Despite the smoke, the campsites we drove by were quite crowded. We had hoped to camp at the same site as the trailhead, but there were groups at the main sites. There were a couple of potential spots near the trailhead, but they were less than ideal. The sun was baking them and little shade was on offer. So we got back in the car and I kept driving. I knew there was another campsite ahead, and this one had pit toilets. 

Unfortunately, that campsite was closed. Kind of. I mean, it was in use, but only by firefighting personnel. So I turned the car around and headed back. There was a spot off the road we could use for dispersed camping that I’d driven by already, but before we sought that out, we tried one other road. Just after a bridge, there were spots available, but also trucks parked, including a fire fighter’s truck. There was a firefighter talking to the driver of a truck, and he came over to speak with us. 

He told us the fire closure area had been expanded and that we needed to cross back over the bridge to get out of the closure zone. He had a map in plastic on a clipboard that displayed the new boundary. I was glad to see Newman Peak was outside, as I figured it would be. The firefighter also said that this expansion was a precaution, and that the fire wasn’t likely to come this way. I didn’t want to have to evacuate, so I hoped he was right. 

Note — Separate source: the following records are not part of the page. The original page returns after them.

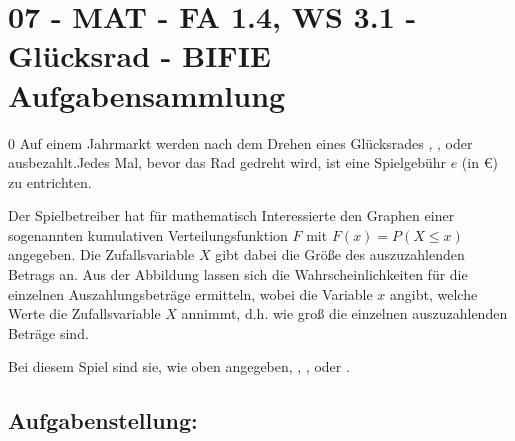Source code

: \section{07 - MAT - FA 1.4, WS 3.1 - Glücksrad - BIFIE Aufgabensammlung}

\begin{langesbeispiel} \item[0] %
				Auf einem Jahrmarkt werden nach dem Drehen eines Glücksrades , ,  oder  ausbezahlt.Jedes Mal, bevor das Rad gedreht wird, ist eine Spielgebühr $e$ (in \euro) zu entrichten.
				
Der Spielbetreiber hat für mathematisch Interessierte den Graphen einer sogenannten kumulativen Verteilungsfunktion $F$ mit $F(x)=P(X \leq x)$ angegeben. Die Zufallsvariable $X$ gibt dabei die Größe des auszuzahlenden Betrags an. Aus der Abbildung lassen sich die Wahrscheinlichkeiten für die einzelnen Auszahlungsbeträge ermitteln, wobei die Variable $x$ angibt, welche Werte die Zufallsvariable $X$ annimmt, d.h. wie groß die einzelnen auszuzahlenden Beträge sind.

Bei diesem Spiel sind sie, wie oben angegeben, , ,  oder . 
				\leer
				\begin{center}
				\end{center}
				
\subsection{Aufgabenstellung:}


\end{langesbeispiel}
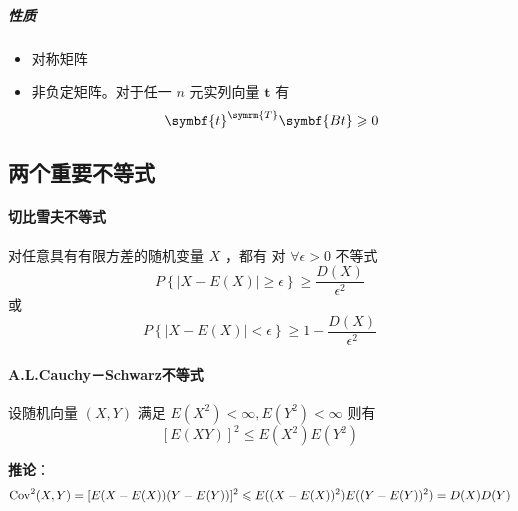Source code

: \subparagraph{性质} 
\begin{itemize}[leftmargin=\subparitemindent]
    \item 对称矩阵
    \item 非负定矩阵。对于任一 $ n $ 元实列向量 $ \symbf{t} $ 有
    $$ \symbf{t}^{\symrm{T}} \symbf{Bt} \geqslant 0 $$
\end{itemize}

\subsection{两个重要不等式}

\paragraph{切比雪夫不等式} 对任意具有有限方差的随机变量 $ X $ ，都有
对 $ \forall \epsilon > 0 $ 不等式
\begin{equation}
    P\left\{ \left| X - E(X) \right| \geqslant \epsilon \right\} \geqslant \frac{D(X)}{\epsilon^2}
\end{equation}
或
\begin{equation}
    P\left\{ \left| X - E(X) \right| < \epsilon \right\} \geqslant 1 - \frac{D(X)}{\epsilon^2}
\end{equation}

\paragraph{A.L.Cauchy－Schwarz不等式} 设随机向量 $ (X,Y) $ 满足 $ E(X^2) < \infty, E(Y^2) < \infty $
则有 $$ \left[ E(XY) \right]^2 \leqslant E(X^2)E(Y^2) $$

\textbf{推论}：
$$ \mathrm{Cov}^2(X,Y) = [E(X - E(X))(Y - E(Y))]^2 \leqslant E((X - E(X))^2)E((Y - E(Y))^2) = D(X)D(Y) $$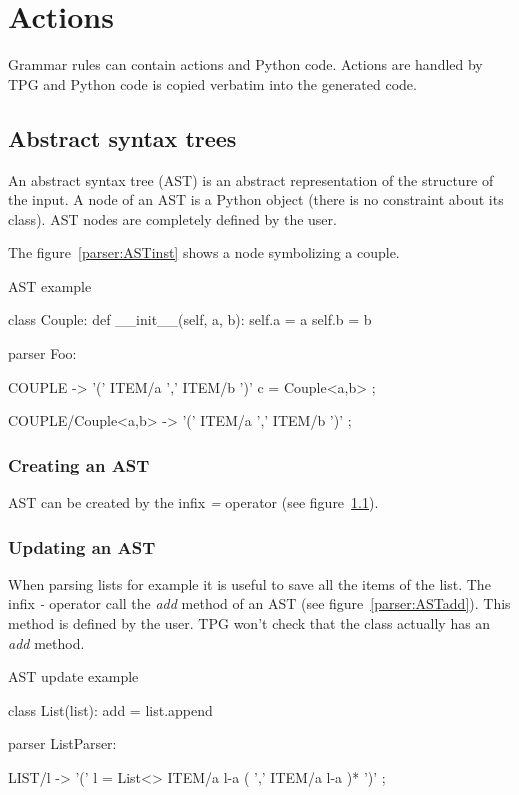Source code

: \section{Actions}

Grammar rules can contain actions and Python code.
Actions are handled by TPG and Python code is copied verbatim into the generated code.

\subsection{Abstract syntax trees}
\label{parser:AST}

An abstract syntax tree (AST) is an abstract representation of the structure of the input.
A node of an AST is a Python object (there is no constraint about its class).
AST nodes are completely defined by the user.

The figure~\ref{parser:ASTinst} shows a node symbolizing a couple.

\begin{code}
\caption{AST example} \label{parser:ASTinst}
\begin{verbatimtab}[4]
{{
	class Couple:
		def __init__(self, a, b):
			self.a = a
			self.b = b
}}

parser Foo:

	COUPLE -> '(' ITEM/a ',' ITEM/b ')' c = Couple<a,b> ;

	COUPLE/Couple<a,b> -> '(' ITEM/a ',' ITEM/b ')' ;
\end{verbatimtab}
\end{code}

\subsubsection{Creating an AST}

AST can be created by the infix \emph{=} operator (see figure~\ref{parser:AST}).

\subsubsection{Updating an AST}

When parsing lists for example it is useful to save all the items of the list.
The infix \emph{-} operator call the \emph{add} method of an AST (see figure~\ref{parser:ASTadd}).
This method is defined by the user.
TPG won't check that the class actually has an \emph{add} method.

\begin{code}
\caption{AST update example} \label{parser:ASTadd}
\begin{verbatimtab}[4]
{{
	class List(list):
		add = list.append
}}

parser ListParser:

	LIST/l ->
		'('
			l = List<>
			ITEM/a l-a
			( ',' ITEM/a l-a )*
		')'
		;
\end{verbatimtab}
\end{code}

I made for the dispersed site that I’d spotted. I’d noted that it was just before the road took a noticeable downhill dive with a slight curve. I drove slowly so I could pay attention right after I climbed back up that hill. I found the spot and pulled just far enough into the grass an dirt to be completely off the road. Then we got out of the car and explored. 

It had clearly been used as a campsite before, but not very recently. There was a fire ring, but it didn’t have the look of one that had had a fire lately. There was also debris lying around, like metal wires and old tin cans. It wasn’t my ideal site, but it would do. There was a flat spot, and a number of trees offered shade. The shade wasn’t huge, and it moved frequently, but it was something we could work with. We decided to stay. 

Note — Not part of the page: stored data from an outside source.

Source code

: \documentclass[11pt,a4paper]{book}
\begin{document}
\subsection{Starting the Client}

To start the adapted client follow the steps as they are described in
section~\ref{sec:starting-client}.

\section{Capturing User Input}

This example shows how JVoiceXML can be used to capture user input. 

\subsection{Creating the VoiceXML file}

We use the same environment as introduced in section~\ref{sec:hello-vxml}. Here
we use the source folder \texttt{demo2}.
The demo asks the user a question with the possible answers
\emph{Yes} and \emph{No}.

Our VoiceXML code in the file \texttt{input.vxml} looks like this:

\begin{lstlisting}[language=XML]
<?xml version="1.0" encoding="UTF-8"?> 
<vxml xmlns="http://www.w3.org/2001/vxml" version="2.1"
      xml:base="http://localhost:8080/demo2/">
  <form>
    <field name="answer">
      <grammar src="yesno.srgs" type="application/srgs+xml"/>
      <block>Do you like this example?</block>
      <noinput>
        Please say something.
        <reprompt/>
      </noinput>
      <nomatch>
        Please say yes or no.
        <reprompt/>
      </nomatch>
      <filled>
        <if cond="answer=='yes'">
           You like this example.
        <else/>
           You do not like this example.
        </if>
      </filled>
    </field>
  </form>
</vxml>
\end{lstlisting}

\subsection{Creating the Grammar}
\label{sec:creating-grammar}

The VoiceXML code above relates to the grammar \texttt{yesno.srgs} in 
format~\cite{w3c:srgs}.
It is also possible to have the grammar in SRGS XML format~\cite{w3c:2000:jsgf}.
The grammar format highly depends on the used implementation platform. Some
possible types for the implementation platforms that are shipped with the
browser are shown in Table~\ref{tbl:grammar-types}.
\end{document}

I went back to the car to pull it farther off the road while Ambrose began to set up the tent. I then got out the chairs and my laptop. My hope was to get some blog writing done on this trip. I made sure to bring my water bottle along before I sat down. I’d been driving for hours, and I knew I hadn’t been drinking enough water during that time. I needed to prepare for the next day’s hike by hydrating. 

And so, instead of writing, I ended up reading for a bit while I worked on drinking water. If I were typing, I wouldn’t be drinking as much. I can hold my kindle with one hand and my water bottle with the other. It was the responsible decision, I swear. Of course, I later regretted not getting more writing done on that trip.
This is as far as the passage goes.